Jumat 05 Apr 2019 18:34 WIB

Pemprov Jabar Diminta Perhatikan Konservasi Atasi Banjir

Saling melempar tanggung jawab membuat masalah banjir di Bandung tak pernah tuntas.

Rep: Arie Lukihardianti/ Red: Agus Yulianto
Banjir di Kabupaten Bandung masih merendam tiga kecamatan yaitu Baleendah, Bojongsoang dan Dayeuhkolot dan menutup akses jalan, Jumat (5/4).
Foto: Republika/M Fauzi Ridwan
Banjir di Kabupaten Bandung masih merendam tiga kecamatan yaitu Baleendah, Bojongsoang dan Dayeuhkolot dan menutup akses jalan, Jumat (5/4).

REPUBLIKA.CO.ID, BANDUNG -- Wilayah Bandung Raya kembali mengalami banjir akibat luapan Sungai Citarum. Bahkan, ketinggian banjir bervariasi, tetapi sebagian besar rumah terendam hingga lebih dari 1 meter. Akibatnya, ribuan warga kesulitan. 

Menurut artis yang saat ini menjadi politisi Muhammad Farhan, pihaknya ingin fokus menangani banjir yang kerap melanda Bandung. Karenanya, dia meminta Pemprov Jabar untuk memperhatikan konservasi tanah resapan air di kawasan Bandung Utara (KBU). 

Karena, menurut dia, di sanalah biang kerok awal mula banjir menerjang Bandung. Hal itu, akan dia lakukan jika dipercaya menjadi anggota dewan.

Namun sebaliknya, jika tidak lagi menjadi anggota dewan, maka dia akan membangun jejaring penanggulangan bencana dan penanggulangan korban bencana bersama dengan kementerian sosial atau dinas sosial serta Tagana. "Itu saja," paparnya.

Terpisah, pakar Tata Ruang Kota Nirwono Joga melihat masalah banjir di kawasan Bandung Raya dapat diselesaikan jika ada koordinasi yang baik antara pemerintah kota/kabupaten, provinsi dan pemerintah pusat. Selama ini, kata dia, lemahnya koordinasi dan saling melempar tanggung jawab membuat masalah banjir di Bandung tak pernah tuntas.

"Banjir bisa tuntas, karena siklus alam dari dulu selalu sama. Volumen hujan sama saja.
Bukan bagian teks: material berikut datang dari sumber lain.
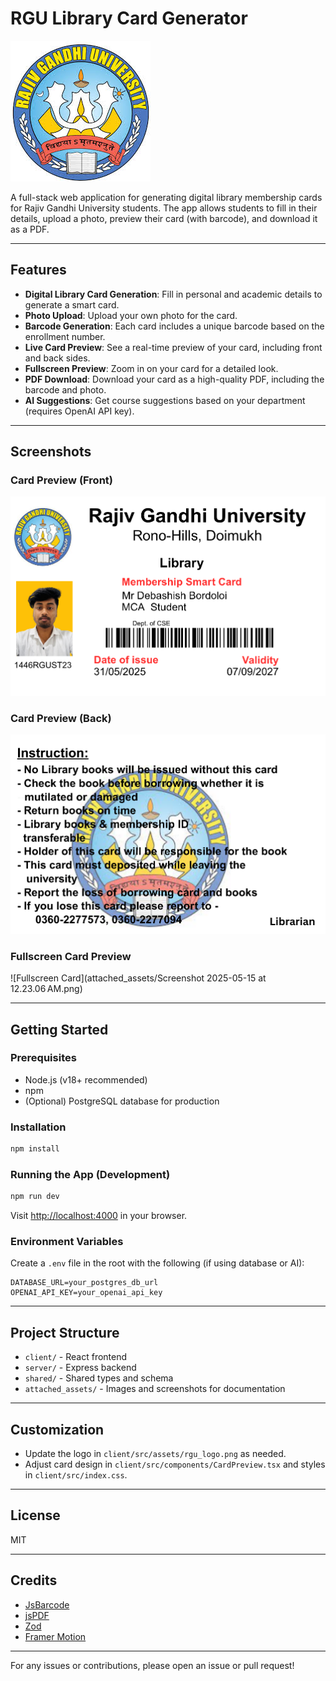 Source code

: # RGU Library Card Generator

![RGU Logo](client/src/assets/rgu_logo.png)

A full-stack web application for generating digital library membership cards for Rajiv Gandhi University students. The app allows students to fill in their details, upload a photo, preview their card (with barcode), and download it as a PDF.

---

## Features

- **Digital Library Card Generation**: Fill in personal and academic details to generate a smart card.
- **Photo Upload**: Upload your own photo for the card.
- **Barcode Generation**: Each card includes a unique barcode based on the enrollment number.
- **Live Card Preview**: See a real-time preview of your card, including front and back sides.
- **Fullscreen Preview**: Zoom in on your card for a detailed look.
- **PDF Download**: Download your card as a high-quality PDF, including the barcode and photo.
- **AI Suggestions**: Get course suggestions based on your department (requires OpenAI API key).

---

## Screenshots

### Card Preview (Front)
![Card Preview Front](attached_assets/1.png)

### Card Preview (Back)
![Card Preview Back](attached_assets/2.png)

### Fullscreen Card Preview
![Fullscreen Card](attached_assets/Screenshot 2025-05-15 at 12.23.06 AM.png)

---

## Getting Started

### Prerequisites
- Node.js (v18+ recommended)
- npm
- (Optional) PostgreSQL database for production

### Installation
```bash
npm install
```

### Running the App (Development)
```bash
npm run dev
```
Visit [http://localhost:4000](http://localhost:4000) in your browser.

### Environment Variables
Create a `.env` file in the root with the following (if using database or AI):
```
DATABASE_URL=your_postgres_db_url
OPENAI_API_KEY=your_openai_api_key
```

---

## Project Structure
- `client/` - React frontend
- `server/` - Express backend
- `shared/` - Shared types and schema
- `attached_assets/` - Images and screenshots for documentation

---

## Customization
- Update the logo in `client/src/assets/rgu_logo.png` as needed.
- Adjust card design in `client/src/components/CardPreview.tsx` and styles in `client/src/index.css`.

---

## License
MIT

---

## Credits
- [JsBarcode](https://github.com/lindell/JsBarcode)
- [jsPDF](https://github.com/parallax/jsPDF)
- [Zod](https://github.com/colinhacks/zod)
- [Framer Motion](https://www.framer.com/motion/)

---

For any issues or contributions, please open an issue or pull request!  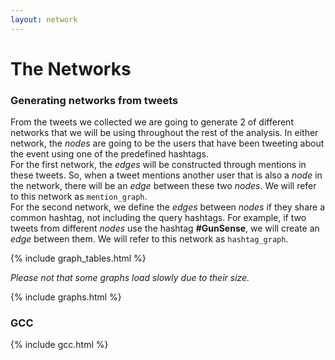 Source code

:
 ```yaml
---
layout: network
---
```


# The Networks

### Generating networks from tweets
From the tweets we collected we are going to generate 2 of different networks that we will be using throughout the rest of the analysis. In either network, the *nodes* are going to be the users that have been tweeting about the event using one of the predefined hashtags.   
For the first network, the *edges* will be constructed through mentions in these tweets. So, when a tweet mentions another user that is also a *node* in the network, there will be an *edge* between these two *nodes*. We will refer to this network as `mention_graph`.   
For the second network, we define the *edges* between *nodes* if they share a common hashtag, not including the query hashtags. For example, if two tweets from different *nodes* use the hashtag **#GunSense**, we will create an *edge* between them. We will refer to this network as `hashtag_graph`.

{% include graph_tables.html %}

*Please not that some graphs load slowly due to their size.*


{% include graphs.html %}

### GCC

{% include gcc.html %}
Tetapi harus ada pembagian tugas yang jelas untuk mulai menyelesaikannya," kata Nirwono Joga.

Nirwono menjelaskan, ada dua penyebab utama banjir di Bandung. Pertama banjir kiriman dari daerah dataran tinggi seperti Bandung bagian utara. Ini terjadi karena kawasan hutan lindung, dan kawasan hijau sudah sangat ter-eksplorasi. 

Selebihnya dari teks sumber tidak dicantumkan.